→ Records excerpted from a collection:
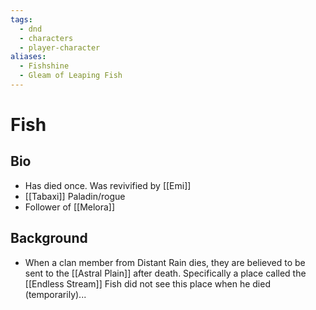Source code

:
 ```yaml
---
tags:
  - dnd
  - characters
  - player-character
aliases:
  - Fishshine
  - Gleam of Leaping Fish
---
```

# Fish
## Bio
- Has died once. Was revivified by [[Emi]]
- [[Tabaxi]] Paladin/rogue
- Follower of [[Melora]]
## Background
- When a clan member from Distant Rain dies, they are believed to be sent to the [[Astral Plain]] after death. Specifically a place called the [[Endless Stream]] Fish did not see this place when he died (temporarily)...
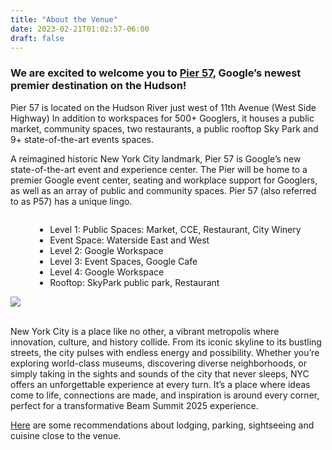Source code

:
 ```yaml
---
title: "About the Venue"
date: 2023-02-21T01:02:57-06:00
draft: false
---
```


### We are excited to welcome you to [Pier 57](https://www.google.com/maps/place/Pier+57/@40.743058,-74.0090631,15z/data=!4m2!3m1!1s0x0:0xd746cc365197e5e2?sa=X&ved=2ahUKEwjK072bk8j-AhWWLFkFHX4FDKMQ_BJ6BQiOARAI), Google’s newest premier destination on the Hudson!  


Pier 57 is located on the Hudson River just west of 11th Avenue (West Side Highway)  In addition to workspaces for 500+ Googlers, it houses a public market, community spaces, two restaurants, a public rooftop Sky Park and 9+ state-of-the-art events spaces. 

A reimagined historic New York City landmark, Pier 57 is Google’s new state-of-the-art event and experience center. The Pier will be home to a premier Google event center, seating and workplace support for Googlers, as well as an array of public and community spaces. Pier 57 (also referred to as P57) has a unique lingo. 


<div class="row">
<div class="col-md-6 " style="  display: flex;
  justify-content: center;
  align-items: center;">
<ul>
  <li>Level 1: Public Spaces: Market, CCE, Restaurant, City Winery</li>
  <li>Event Space: Waterside East and West</li>
  <li>Level 2: Google Workspace</li>
  <li>Level 3: Event Spaces, Google Cafe</li>
  <li>Level 4: Google Workspace</li>
  <li>Rooftop: SkyPark public park, Restaurant</li>
  </ul>

</div>

<div class="col-md-6">
<img src="/images/blog/Pier57.jpg" class="img-fluid mx-auto d-block"></img>

</div>


  

</div>
<br>

New York City is a place like no other, a vibrant metropolis where innovation, culture, and history collide. From its iconic skyline to its bustling streets, the city pulses with endless energy and possibility. Whether you’re exploring world-class museums, discovering diverse neighborhoods, or simply taking in the sights and sounds of the city that never sleeps, NYC offers an unforgettable experience at every turn. It’s a place where ideas come to life, connections are made, and inspiration is around every corner, perfect for a transformative Beam Summit 2025 experience.


[Here](../files/Neighborhood-Recommendation-Guide-Pier-57.pdf) are some recommendations about lodging, parking, sightseeing and cuisine close to the venue. 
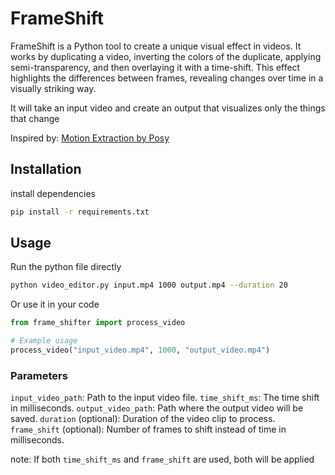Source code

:# FrameShift

FrameShift is a Python tool to create a unique visual effect in videos. It works by duplicating a video, inverting the colors of the duplicate, applying semi-transparency, and then overlaying it with a time-shift. This effect highlights the differences between frames, revealing changes over time in a visually striking way.

It will take an input video and create an output that visualizes only the things that change 

Inspired by: [Motion Extraction by Posy](https://www.youtube.com/watch?v=NSS6yAMZF78)

## Installation

install dependencies

```bash
pip install -r requirements.txt
```

## Usage

Run the python file directly

```bash
python video_editor.py input.mp4 1000 output.mp4 --duration 20
```

Or use it in your code

```python
from frame_shifter import process_video

# Example usage
process_video("input_video.mp4", 1000, "output_video.mp4")
```

### Parameters

`input_video_path`: Path to the input video file.
`time_shift_ms`: The time shift in milliseconds.
`output_video_path`: Path where the output video will be saved.
`duration` (optional): Duration of the video clip to process.
`frame_shift` (optional): Number of frames to shift instead of time in milliseconds.

note: If both `time_shift_ms` and `frame_shift` are used, both will be applied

→ Task: Your answer should be one number: how many lines in the records above include "will".

→ Answer section: 4